6.1 Structured Problem Solving
Decompose complex problems into parts: "How would you estimate the number of petrol pumps in India?" Break into: number of cars → fuel consumption → daily fuel demand → capacity per pump → number of pumps. MECE (Mutually Exclusive, Collectively Exhaustive) frameworks. Issue trees. Estimation questions (Fermi problems): practice at market sizing, not just aptitude math. The consulting-style thinking that product companies test in interviews.
6.2 Assumption Identification & Argument Evaluation
"Online education is better than classroom education." What are the implicit assumptions? What evidence would support/refute this? Strong arguments vs weak arguments. Identifying logical fallacies: ad hominem, straw man, false dichotomy, appeal to authority, circular reasoning. Critical analysis of claims: "Our app has 1 million downloads" — but how many active users? What's the retention rate? The thinking skill for evaluating any claim, from marketing to AI outputs.

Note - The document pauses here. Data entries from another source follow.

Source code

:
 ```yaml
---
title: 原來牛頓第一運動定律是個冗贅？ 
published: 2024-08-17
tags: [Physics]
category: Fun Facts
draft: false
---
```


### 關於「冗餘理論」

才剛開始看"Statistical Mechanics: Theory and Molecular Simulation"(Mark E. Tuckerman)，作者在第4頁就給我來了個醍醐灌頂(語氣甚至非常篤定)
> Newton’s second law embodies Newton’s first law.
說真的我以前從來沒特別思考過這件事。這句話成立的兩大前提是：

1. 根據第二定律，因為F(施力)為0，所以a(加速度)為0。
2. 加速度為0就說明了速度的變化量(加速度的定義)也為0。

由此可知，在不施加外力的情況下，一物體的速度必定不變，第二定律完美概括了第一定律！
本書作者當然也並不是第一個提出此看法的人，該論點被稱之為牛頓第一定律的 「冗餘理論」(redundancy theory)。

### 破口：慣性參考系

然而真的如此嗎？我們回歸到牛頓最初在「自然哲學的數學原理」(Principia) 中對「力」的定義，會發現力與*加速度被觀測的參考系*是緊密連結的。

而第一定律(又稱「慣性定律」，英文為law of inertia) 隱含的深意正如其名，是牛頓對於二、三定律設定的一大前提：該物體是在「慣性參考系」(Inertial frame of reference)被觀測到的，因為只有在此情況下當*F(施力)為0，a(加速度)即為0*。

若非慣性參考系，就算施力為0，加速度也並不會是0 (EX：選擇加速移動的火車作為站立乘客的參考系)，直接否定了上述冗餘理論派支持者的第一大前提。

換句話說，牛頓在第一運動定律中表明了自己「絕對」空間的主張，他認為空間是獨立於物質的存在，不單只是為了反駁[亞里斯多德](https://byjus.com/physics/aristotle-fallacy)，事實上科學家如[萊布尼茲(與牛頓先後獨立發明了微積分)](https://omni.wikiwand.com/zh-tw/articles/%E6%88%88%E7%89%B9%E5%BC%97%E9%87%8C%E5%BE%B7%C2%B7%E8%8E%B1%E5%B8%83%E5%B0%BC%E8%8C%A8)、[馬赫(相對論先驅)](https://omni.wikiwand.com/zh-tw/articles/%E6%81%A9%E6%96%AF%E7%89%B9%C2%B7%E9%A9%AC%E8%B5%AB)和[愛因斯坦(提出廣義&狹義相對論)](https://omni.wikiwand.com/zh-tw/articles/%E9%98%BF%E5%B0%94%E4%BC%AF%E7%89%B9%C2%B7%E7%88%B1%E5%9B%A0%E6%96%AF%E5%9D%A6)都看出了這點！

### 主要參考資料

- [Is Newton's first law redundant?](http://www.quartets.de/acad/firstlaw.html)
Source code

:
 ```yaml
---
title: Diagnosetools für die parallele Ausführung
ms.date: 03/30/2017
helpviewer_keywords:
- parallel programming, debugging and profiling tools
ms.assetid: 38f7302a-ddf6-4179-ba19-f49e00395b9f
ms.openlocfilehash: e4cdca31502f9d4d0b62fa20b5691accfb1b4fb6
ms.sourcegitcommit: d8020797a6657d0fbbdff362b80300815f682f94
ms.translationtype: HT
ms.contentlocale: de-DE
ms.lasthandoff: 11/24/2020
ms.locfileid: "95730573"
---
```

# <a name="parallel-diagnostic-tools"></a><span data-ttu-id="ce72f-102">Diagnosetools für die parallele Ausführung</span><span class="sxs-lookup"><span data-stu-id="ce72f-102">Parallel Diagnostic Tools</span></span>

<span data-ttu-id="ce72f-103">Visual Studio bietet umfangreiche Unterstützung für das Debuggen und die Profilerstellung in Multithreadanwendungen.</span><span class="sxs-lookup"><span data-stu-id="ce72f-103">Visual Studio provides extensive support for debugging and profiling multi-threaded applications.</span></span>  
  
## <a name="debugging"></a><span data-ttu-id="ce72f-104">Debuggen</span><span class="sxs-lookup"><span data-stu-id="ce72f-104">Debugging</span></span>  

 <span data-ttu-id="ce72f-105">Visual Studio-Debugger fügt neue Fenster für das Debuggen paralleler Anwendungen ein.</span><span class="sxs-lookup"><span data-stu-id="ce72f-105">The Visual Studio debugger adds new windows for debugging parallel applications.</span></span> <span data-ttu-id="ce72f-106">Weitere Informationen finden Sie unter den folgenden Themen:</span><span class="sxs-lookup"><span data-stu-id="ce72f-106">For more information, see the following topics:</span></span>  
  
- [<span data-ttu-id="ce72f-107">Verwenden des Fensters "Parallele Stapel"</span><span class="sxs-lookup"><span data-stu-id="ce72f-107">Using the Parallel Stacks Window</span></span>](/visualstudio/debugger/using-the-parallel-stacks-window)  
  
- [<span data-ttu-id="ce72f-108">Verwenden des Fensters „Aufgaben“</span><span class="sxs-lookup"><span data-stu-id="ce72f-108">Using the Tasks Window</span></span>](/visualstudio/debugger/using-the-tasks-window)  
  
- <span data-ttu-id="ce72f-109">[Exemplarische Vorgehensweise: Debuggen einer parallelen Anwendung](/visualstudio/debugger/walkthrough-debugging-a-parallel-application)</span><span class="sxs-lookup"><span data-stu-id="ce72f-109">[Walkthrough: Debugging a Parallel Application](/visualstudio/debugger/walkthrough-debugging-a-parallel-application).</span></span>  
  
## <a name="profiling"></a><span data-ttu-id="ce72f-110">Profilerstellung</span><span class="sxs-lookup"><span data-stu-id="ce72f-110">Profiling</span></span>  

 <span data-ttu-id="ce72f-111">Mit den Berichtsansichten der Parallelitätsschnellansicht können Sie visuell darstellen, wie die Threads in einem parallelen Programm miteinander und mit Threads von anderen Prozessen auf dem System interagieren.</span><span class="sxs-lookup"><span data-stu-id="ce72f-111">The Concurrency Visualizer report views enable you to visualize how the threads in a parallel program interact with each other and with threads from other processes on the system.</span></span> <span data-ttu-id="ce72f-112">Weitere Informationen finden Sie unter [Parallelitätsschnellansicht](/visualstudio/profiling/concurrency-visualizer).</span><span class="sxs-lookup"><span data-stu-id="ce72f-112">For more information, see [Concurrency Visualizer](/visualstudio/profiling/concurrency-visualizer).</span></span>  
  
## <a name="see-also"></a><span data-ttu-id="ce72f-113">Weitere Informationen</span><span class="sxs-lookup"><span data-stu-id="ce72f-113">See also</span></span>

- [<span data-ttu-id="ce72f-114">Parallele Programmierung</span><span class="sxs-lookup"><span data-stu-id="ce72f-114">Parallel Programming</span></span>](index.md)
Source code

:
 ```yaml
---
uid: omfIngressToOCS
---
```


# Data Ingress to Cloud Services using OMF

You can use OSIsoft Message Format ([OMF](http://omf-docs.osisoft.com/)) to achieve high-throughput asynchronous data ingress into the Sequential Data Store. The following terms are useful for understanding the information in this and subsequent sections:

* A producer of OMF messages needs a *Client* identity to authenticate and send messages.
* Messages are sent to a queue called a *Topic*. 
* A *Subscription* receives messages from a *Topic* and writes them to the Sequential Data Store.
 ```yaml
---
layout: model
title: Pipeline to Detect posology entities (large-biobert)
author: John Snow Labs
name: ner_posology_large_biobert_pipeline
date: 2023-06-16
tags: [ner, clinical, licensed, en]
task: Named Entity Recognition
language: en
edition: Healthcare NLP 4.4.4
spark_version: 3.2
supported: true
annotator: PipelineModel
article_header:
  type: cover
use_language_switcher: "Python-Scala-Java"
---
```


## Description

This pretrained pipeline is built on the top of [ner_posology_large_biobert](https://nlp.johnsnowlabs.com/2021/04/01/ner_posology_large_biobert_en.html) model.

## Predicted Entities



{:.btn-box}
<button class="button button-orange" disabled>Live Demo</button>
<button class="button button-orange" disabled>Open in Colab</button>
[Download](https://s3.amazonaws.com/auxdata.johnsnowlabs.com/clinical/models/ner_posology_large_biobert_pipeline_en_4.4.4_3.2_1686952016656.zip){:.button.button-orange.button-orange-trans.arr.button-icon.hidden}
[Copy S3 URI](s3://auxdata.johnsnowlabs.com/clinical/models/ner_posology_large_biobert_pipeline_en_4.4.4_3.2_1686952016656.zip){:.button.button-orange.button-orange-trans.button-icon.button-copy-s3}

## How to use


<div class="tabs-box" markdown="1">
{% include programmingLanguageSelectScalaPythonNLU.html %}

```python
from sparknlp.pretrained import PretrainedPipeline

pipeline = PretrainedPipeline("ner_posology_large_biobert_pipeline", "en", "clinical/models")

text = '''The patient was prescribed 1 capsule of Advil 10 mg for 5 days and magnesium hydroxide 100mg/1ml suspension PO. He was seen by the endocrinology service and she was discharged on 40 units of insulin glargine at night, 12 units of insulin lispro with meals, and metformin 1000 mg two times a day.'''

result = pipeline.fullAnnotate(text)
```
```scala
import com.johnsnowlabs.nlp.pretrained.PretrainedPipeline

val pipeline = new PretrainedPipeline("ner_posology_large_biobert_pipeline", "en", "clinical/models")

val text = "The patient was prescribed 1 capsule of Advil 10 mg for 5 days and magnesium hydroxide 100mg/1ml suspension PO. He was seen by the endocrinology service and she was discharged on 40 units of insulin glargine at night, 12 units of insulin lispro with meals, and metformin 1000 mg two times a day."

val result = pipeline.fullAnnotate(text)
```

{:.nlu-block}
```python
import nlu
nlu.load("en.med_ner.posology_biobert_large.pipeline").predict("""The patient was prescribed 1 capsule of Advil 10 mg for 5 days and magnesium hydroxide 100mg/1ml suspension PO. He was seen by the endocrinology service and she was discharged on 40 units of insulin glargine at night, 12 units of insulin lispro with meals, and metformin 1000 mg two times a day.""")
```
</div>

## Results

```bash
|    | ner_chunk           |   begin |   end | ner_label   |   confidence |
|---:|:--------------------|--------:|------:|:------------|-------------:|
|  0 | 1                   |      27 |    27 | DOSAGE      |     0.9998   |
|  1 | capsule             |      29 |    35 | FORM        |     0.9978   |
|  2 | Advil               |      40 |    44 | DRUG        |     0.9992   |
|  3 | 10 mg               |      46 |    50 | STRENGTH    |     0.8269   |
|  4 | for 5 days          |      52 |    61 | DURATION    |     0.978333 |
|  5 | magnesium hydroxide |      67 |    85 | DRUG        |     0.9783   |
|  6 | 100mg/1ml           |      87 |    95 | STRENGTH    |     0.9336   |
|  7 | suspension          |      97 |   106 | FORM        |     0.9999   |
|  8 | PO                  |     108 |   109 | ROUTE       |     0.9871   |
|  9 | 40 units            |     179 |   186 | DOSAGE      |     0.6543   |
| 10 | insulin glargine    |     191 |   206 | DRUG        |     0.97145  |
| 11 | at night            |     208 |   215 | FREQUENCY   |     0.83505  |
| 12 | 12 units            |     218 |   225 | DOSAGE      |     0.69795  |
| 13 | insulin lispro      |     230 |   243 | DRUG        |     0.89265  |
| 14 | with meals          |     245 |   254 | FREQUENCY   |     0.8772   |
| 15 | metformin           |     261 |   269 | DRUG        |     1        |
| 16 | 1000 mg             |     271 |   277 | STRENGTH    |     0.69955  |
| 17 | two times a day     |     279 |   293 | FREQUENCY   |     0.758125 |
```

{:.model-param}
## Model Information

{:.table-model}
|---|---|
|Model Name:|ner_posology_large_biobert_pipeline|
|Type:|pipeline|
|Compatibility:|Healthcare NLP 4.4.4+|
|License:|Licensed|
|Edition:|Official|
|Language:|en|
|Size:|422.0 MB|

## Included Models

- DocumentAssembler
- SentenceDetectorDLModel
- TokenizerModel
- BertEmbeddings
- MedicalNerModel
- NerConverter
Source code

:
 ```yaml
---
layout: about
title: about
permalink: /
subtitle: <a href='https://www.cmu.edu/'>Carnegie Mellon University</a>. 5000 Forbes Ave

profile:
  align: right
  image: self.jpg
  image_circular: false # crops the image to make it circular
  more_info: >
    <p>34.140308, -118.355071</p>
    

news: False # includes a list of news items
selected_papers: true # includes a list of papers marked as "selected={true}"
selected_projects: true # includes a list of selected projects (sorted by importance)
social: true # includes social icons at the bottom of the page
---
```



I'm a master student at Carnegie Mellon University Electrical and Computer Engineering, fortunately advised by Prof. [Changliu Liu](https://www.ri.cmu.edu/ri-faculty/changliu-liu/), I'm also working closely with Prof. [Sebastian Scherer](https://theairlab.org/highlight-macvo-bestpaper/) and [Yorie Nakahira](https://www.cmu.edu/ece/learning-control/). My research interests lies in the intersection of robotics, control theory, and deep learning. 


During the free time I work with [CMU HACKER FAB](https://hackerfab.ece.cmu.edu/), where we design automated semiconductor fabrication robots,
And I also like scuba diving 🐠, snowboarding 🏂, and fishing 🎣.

6.3 Decision Making & Prioritisation
Given multiple options with trade-offs, choose the best course of action. Impact vs effort matrices. Urgency vs importance (Eisenhower matrix). "You have ₹10L and three investment options with different risk-return profiles — which do you choose and why?" Situational judgment tests (SJTs) increasingly used by Capgemini, Deloitte, and consulting firms. Not about "right answers" — about demonstrating REASONED decision-making under uncertainty.
6.4 Case Study Analysis
"A food delivery startup's orders dropped 20% last month. Investigate." Structure: clarify the metric → identify possible causes (external: competition, seasonality; internal: app issues, delivery quality, pricing) → prioritise by likelihood and data availability → propose investigation plan. The consulting case-study format increasingly used at product companies (Flipkart, Swiggy, Zomato) for analytical roles. Tests: structured thinking, hypothesis generation, and communication.
Placement relevance: Product companies (Flipkart, Razorpay, Swiggy) and consulting firms (Deloitte, KPMG, EY) test critical thinking through estimation questions, case studies, and situational judgment. These questions have NO "formula" — they test THINKING PROCESS, not calculation skill. "Walk me through how you'd approach this problem" — the interviewer evaluates structure, not the final number. This module is what separates service company hires from product company hires.